In December 2023, the new standard (AS 5369) was released. This standard has superseded, and is a merger, of previous reprocessing standards AS/NZS 4815 and AS/NZS 4187.

 

The NHMRC guidelines for the Prevention and Control of Infection in Healthcare were updated to reflect reference to the AS 5369 standard in February 2024.

 

Whilst at this current point in time, this new standard hasn’t been accepted into legislation, there is direction from governing bodies, regulatory bodies, codes of practice and standards that require clinics be implementing AS 5369.

 

What does it mean for a podiatrist?

AS 5369 specifies the requirements for reprocessing, storing, handling and transporting reprocessable medical devices and other devices in human healthcare settings. Implementation of this new standard is required by all healthcare settings (and non-healthcare settings) where reprocessable medical devices (and other devices) are in use.

 

Note that there are additional infection control requirements not covered in this article (such as hand hygiene).

 

What is the role of the Podiatry Board of Australia in this context?

The Podiatry Board of Australia provides regulatory guidance, with this pre-existing two page document available online.

 

This document notes: 

“The Board adopts the National Health and Medical Research Council Australian guidelines for the prevention and control of infection in healthcare (NHMRC) guidelines as amended from time to time. The NHMRC guidelines were developed using the best available evidence at the time they were written and they aim to promote and facilitate the overall goal of infection prevention and control.’

 

What are the main updates for podiatrists?

While not an exhaustive list, key updates include the following:

  • There is a strong emphasis on risk assessments, management responsibilities and documentation.
  • Annual training in infection control is required.
  • Water quality considerations are required for pre-cleaning and cleaning, final rinse and for sterilisation.
  • Facility design and layout is required, with a strong emphasis on unidirectional work flow. This includes ventilation requirements and having dual dedicated sinks.
  • Contracts are required for anyone using off site sterilisation services.
  • Purchasing of equipment and reprocessing agents are required to be completed by a competent person.
  • Product family categorisations are a consideration to bear in mind.
  • Recall report and procedures are required.
  • Register of all reprocessing agents is required, and podiatrists need to ensure that these are listed on the ARTG.

 

Are there particular changes that podiatrists need to be across?

Emma Coombes, the presenter in the Australian Podiatry Association webinar on this topic, suggests the following considerations are kept in mind.

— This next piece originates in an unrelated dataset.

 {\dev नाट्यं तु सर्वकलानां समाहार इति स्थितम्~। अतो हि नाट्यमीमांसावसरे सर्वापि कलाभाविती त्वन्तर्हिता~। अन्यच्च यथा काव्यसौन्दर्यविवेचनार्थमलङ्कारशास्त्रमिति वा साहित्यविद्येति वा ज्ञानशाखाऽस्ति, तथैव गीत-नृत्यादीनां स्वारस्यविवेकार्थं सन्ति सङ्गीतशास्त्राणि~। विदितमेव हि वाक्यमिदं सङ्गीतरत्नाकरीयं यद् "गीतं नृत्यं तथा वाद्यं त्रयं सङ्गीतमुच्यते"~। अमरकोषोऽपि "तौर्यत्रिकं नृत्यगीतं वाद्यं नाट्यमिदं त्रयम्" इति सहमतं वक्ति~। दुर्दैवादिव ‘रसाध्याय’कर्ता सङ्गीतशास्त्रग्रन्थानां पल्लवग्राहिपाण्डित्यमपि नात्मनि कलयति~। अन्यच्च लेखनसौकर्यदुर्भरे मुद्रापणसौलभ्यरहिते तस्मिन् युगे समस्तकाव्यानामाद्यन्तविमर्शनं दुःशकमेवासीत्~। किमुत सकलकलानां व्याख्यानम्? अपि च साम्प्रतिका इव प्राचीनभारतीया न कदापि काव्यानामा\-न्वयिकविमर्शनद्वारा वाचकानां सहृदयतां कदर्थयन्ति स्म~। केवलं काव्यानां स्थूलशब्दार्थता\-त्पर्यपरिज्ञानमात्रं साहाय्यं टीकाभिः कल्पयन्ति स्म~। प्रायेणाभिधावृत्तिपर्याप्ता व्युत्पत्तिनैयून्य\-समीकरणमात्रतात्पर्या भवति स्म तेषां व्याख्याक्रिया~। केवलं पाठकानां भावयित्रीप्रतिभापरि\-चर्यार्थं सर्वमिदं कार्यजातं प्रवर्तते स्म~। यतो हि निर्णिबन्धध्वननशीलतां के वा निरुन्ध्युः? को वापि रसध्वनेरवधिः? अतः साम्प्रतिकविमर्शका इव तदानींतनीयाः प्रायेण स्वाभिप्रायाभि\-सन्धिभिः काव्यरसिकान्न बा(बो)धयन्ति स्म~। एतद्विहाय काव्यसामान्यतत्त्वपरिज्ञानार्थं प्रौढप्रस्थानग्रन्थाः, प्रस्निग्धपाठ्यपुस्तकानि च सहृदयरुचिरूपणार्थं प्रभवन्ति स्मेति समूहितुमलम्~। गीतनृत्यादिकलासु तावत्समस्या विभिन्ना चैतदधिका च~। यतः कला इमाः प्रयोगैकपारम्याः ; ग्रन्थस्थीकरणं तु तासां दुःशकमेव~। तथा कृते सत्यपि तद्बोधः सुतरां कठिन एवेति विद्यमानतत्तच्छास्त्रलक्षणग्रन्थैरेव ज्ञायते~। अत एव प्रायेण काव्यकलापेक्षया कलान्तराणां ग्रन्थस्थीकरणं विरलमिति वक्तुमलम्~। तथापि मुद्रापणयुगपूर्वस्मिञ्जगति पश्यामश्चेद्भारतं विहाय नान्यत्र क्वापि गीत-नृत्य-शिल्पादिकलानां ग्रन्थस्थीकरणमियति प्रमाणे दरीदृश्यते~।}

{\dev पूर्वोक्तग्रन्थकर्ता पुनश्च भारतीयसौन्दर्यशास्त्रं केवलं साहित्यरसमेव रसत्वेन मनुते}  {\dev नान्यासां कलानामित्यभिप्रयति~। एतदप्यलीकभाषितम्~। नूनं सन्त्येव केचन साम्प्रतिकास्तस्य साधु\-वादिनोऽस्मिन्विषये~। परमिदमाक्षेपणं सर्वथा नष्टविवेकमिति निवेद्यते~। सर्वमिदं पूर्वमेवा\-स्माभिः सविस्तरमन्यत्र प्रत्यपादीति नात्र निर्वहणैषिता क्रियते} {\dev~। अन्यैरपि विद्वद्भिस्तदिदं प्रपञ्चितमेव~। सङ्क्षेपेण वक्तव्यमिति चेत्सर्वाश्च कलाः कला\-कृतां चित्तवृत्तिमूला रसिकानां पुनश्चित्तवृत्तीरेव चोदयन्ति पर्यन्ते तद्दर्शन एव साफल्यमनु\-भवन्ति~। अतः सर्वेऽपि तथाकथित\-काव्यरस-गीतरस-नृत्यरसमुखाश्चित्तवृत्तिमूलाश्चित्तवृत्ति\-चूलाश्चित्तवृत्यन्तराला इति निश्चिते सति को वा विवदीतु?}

  • Water quality requirements
    • Podiatrists must test their water to ensure that it meets requirements.
    • Pre-cleaning and cleaning water must have hardness no greater than 150mg and chloride no greater than 120mg.
    • Final rinse water can generally only be obtained by using distilled or reverse osmosis water. It is strongly recommended that you use distilled water for your steriliser.
    • Podiatrists are to develop a water quality management plan which highlights: baseline water quality data, communications with the water supplier, any treatments that are required for water, and a schedule for routine monitoring.
  • Documentation requirements
    • Podiatrists must have infection control policies and procedures in place.
    • Practices are to develop an asset management plan by conducting a gap analysis. For example, ‘What you are required to have’ versus ‘What you already have’, and a risk assessment.
    • The asset management plan will identify the timelines in which you hope to achieve compliance with AS 5369.
    • Environmental impact assessment is to be documented for any hazardous or toxic substance that could be released during or after the use of any chemicals that are used for reprocessing. This includes disinfectants, cleaning agents or chemical sterilant.
  • Compliance
    • All new clinics must be fully compliant with AS 5369.
    • Any refurbishments to the clinic’s reprocessing area must aim to be fully compliant with AS 5369.
  • Annual training in infection control
    • Annual training must include occupational exposure to blood and bodily substances, PPE, hand hygiene and waste disposal and reprocessing policies and procedures.

 

How will these changes work in practice?

We asked two podiatrists for their thoughts on the impact of these changes; shared below.

 

Note that the following anecdotal accounts are not intended to constitute advice. Always independently refer to the relevant guidelines for information that relates to your own practice.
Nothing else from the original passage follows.